Mission22 March 18, 2022

Key takeaway:

Adopting a new habit is a skill. To make the process easier: 1) make the habit easy to do, 2) have a prompt or cue, and 3) make sure the new habit is meaningful to you. As with learning anything new, setbacks and mistakes happen, and sometimes we may need to reevaluate the habit we’ve chosen, or troubleshoot and try again.

 

How come changing a habit – creating a new one or kicking an old one – is so hard to do? We know exercise can help us feel better and improve longevity. We know that as we age, it’s even more important to exercise as it helps prevent muscle mass loss and keeps us independent. Moving daily can be likened to brushing our teeth twice a day, it’s something we should all be doing.

But how come many of us are not? When surveyed about their New Year’s resolutions, Americans cite “exercising more” and “eating healthier” as common goals. Yet, by February, three out of four Americans have dropped their resolutions and by the end of the year, only 8% have fulfilled them (1).

Two important factors influencing our activity levels as adults are our childhood experiences and environment. Genes can play a role as well, but that’s a rabbit hole we’ll leave for another day. We are more likely to be physically active as adults if our parents were physically active and encouraged us to exercise when we were growing up (2). But even if we had our genes and upbringing working in our favor, it can still be challenging to get out of bed in the morning and go exercise.

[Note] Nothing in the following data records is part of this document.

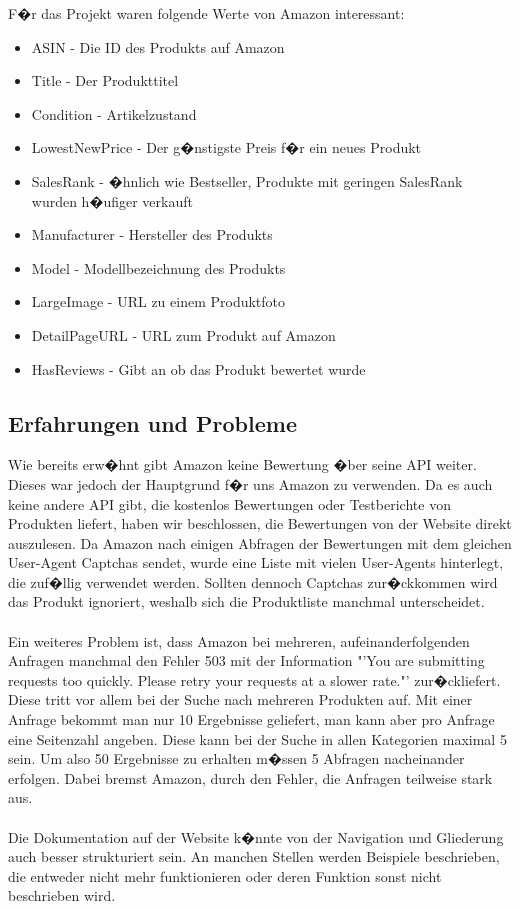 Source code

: F�r das Projekt waren folgende Werte von Amazon interessant:

\begin{itemize}
	\item ASIN - Die ID des Produkts auf Amazon
	\item Title - Der Produkttitel
	\item Condition - Artikelzustand
	\item LowestNewPrice - Der g�nstigste Preis f�r ein neues Produkt
	\item SalesRank - �hnlich wie Bestseller, Produkte mit geringen SalesRank wurden h�ufiger verkauft
	\item Manufacturer - Hersteller des Produkts
	\item Model - Modellbezeichnung des Produkts
	\item LargeImage - URL zu einem Produktfoto
	\item DetailPageURL - URL zum Produkt auf Amazon
	\item HasReviews - Gibt an ob das Produkt bewertet wurde
\end{itemize}

\subsection{Erfahrungen und Probleme}
Wie bereits erw�hnt gibt Amazon keine Bewertung �ber seine API weiter. Dieses war jedoch der Hauptgrund f�r uns Amazon zu verwenden. Da es auch keine andere API gibt, die kostenlos Bewertungen oder Testberichte von Produkten liefert, haben wir beschlossen, die Bewertungen von der Website direkt auszulesen. Da Amazon nach einigen Abfragen der Bewertungen mit dem gleichen User-Agent Captchas sendet, wurde eine Liste mit vielen User-Agents hinterlegt, die zuf�llig verwendet werden. Sollten dennoch Captchas zur�ckkommen wird das Produkt ignoriert, weshalb sich die Produktliste manchmal unterscheidet.
\\\\
Ein weiteres Problem ist, dass Amazon bei mehreren, aufeinanderfolgenden Anfragen manchmal den Fehler 503 mit der Information "'You are submitting requests too quickly. Please retry your requests at a slower rate."' zur�ckliefert. Diese tritt vor allem bei der Suche nach mehreren Produkten auf. Mit einer Anfrage bekommt man nur 10 Ergebnisse geliefert, man kann aber pro Anfrage eine Seitenzahl angeben. Diese kann bei der Suche in allen Kategorien maximal 5 sein. Um also 50 Ergebnisse zu erhalten m�ssen 5 Abfragen nacheinander erfolgen. Dabei bremst Amazon, durch den Fehler, die Anfragen teilweise stark aus.
\\\\
Die Dokumentation auf der Website k�nnte von der Navigation und Gliederung auch besser strukturiert sein. An manchen Stellen werden Beispiele beschrieben, die entweder nicht mehr funktionieren oder deren Funktion sonst nicht beschrieben wird.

Human evolutionary biologist and Harvard professor Daniel Lieberman notes how although we evolved to be physically active, “exercise is a special kind of physical activity” (3). Our hunter and gatherer ancestors exercised in order to eat and survive. In modern society, exercise has become a voluntary activity. Lieberman concludes, “all in all, humans have these deep-rooted instincts to avoid unnecessary physical activity, because until recently it was beneficial to avoid it.”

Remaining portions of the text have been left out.